Frequently Asked Questions

1. What’s the difference between a multiple-membership model and a conventional multilevel model?

In a conventional hierarchical multilevel model, each lower-level unit belongs to exactly one higher-level unit (e.g., students nested in schools). In a multiple-membership model (MMMM), lower-level units can belong to multiple higher-level units simultaneously, or alternatively, higher-level outcomes can be influenced by multiple lower-level units.

For example:

Conventional MLM: Students (level 1) nested in schools (level 2) — each student attends exactly one school.
MMMM: Coalition governments (level 2) composed of multiple political parties (level 1) — each party can participate in multiple governments over time, and each government comprises multiple parties.

The MMMM accounts for this complex membership structure by weighting the contributions of each lower-level unit, allowing researchers to model how multiple units jointly shape higher-level outcomes.

2. What’s the difference between a conventional MMMM and the extended MMMM implemented in `bml`?

The conventional MMMM (as implemented in MLwiN, brms, or other software) uses fixed, pre-specified weights to aggregate lower-level effects. For instance, you might use equal weights (1/n) or weights based on time spent in each context.

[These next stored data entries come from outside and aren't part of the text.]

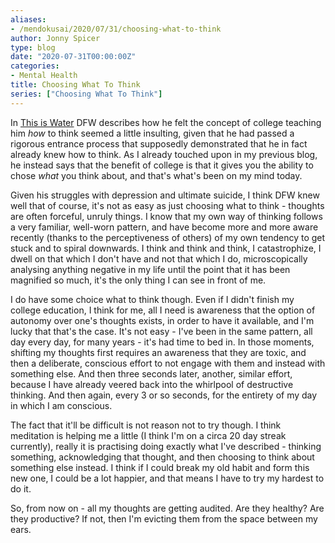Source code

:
 ```yaml
---
aliases:
- /mendokusai/2020/07/31/choosing-what-to-think
author: Jonny Spicer
type: blog
date: "2020-07-31T00:00:00Z"
categories:
- Mental Health
title: Choosing What To Think
series: ["Choosing What To Think"]
---
```

In [This is Water](/blog/this-is-water) DFW describes how he felt the concept of
college teaching him *how* to think seemed a little insulting, given that he had passed a rigorous entrance process
that supposedly demonstrated that he in fact already knew how to think. As I already touched upon in my previous
blog, he instead says that the benefit of college is that it gives you the ability to chose *what* you think about,
and that's what's been on my mind today.

Given his struggles with depression and ultimate suicide, I think DFW knew well that of course, it's not as easy as
just choosing what to think - thoughts are often forceful, unruly things. I know that my own way of thinking follows
a very familiar, well-worn pattern, and have become more and more aware recently (thanks to the perceptiveness of
others) of my own tendency to get stuck and to spiral downwards. I think and think and think, I catastrophize, I
dwell on that which I don't have and not that which I do, microscopically analysing anything negative in my life
until the point that it has been magnified so much, it's the only thing I can see in front of me.

I do have some choice what to think though. Even if I didn't finish my college education, I think for me, all I need is
awareness that the option of autonomy over one's thoughts exists, in order to have it available, and I'm lucky that
that's the case. It's not easy - I've been in the same pattern, all day every day, for many years - it's had time to
bed in. In those moments, shifting my thoughts first requires an awareness that they are toxic, and then a deliberate,
conscious effort to not engage with them and instead with something else. And then three seconds later, another, similar
effort, because I have already veered back into the whirlpool of destructive thinking. And then again, every 3 or so
seconds, for the entirety of my day in which I am conscious.

The fact that it'll be difficult is not reason not to try though. I think meditation is helping me a little (I think
I'm on a circa 20 day streak currently), really it is practising doing exactly what I've described - thinking something,
acknowledging that thought, and then choosing to think about something else instead. I think if I could break my old
habit and form this new one, I could be a lot happier, and that means I have to try my hardest to do it.

So, from now on - all my thoughts are getting audited. Are they healthy? Are they productive? If not, then I'm evicting
them from the space between my ears.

The extended MMMM in bml allows you to:

Parameterize the weight function: Instead of fixing weights, you can specify a functional form for weights (e.g., w ~ 1/n^exp(b*X)) and estimate the parameters that determine how lower-level units are aggregated.
Test alternative aggregation mechanisms: Compare different weighting schemes (equal weights, proportional weights, functions of covariates) to determine which best fits the data.
Endogenize weight matrices: Rather than imposing spatial or network weights externally, let the data determine connection strengths as functions of covariates.

This flexibility enables researchers to explicitly model the micro-to-macro link — how lower-level characteristics aggregate to produce higher-level outcomes.

3. When should I use `bml` instead of other multilevel modeling packages?

Use bml when:

You have multiple-membership structures: Higher-level outcomes depend on multiple lower-level units (e.g., coalitions composed of parties, teams composed of individuals, neighborhoods influenced by surrounding areas).
You need flexible weight functions: Your theory suggests weights should depend on covariates, group size, or other features, not be fixed in advance.
You’re studying aggregation processes / micro-to-macro relationships: Your research question focuses on how lower-level units jointly shape higher-level outcomes, rather than how higher-level contexts shape lower-level outcomes. Rather than assuming a fixed aggregation (e.g., simple average), you want to test and estimate how lower-level effects combine.

For standard hierarchical models without multiple membership, packages like lme4, brms, or MCMCglmm will be more efficient. For conventional MMMMs with fixed weights, brms or MLwiN are excellent alternatives.

4. What outcome types and distributions does `bml` support?

bml supports a variety of outcome distributions commonly used in social science research:

Continuous outcomes: Gaussian (normal) regression
Binary outcomes: Logit (logistic) regression
Survival/duration outcomes:
- Cox proportional hazards model
- Weibull accelerated failure time (AFT) model

You can also specify hierarchical random effects (hm() blocks) in addition to multiple-membership structures, allowing for hierarchically nested and cross-classified designs.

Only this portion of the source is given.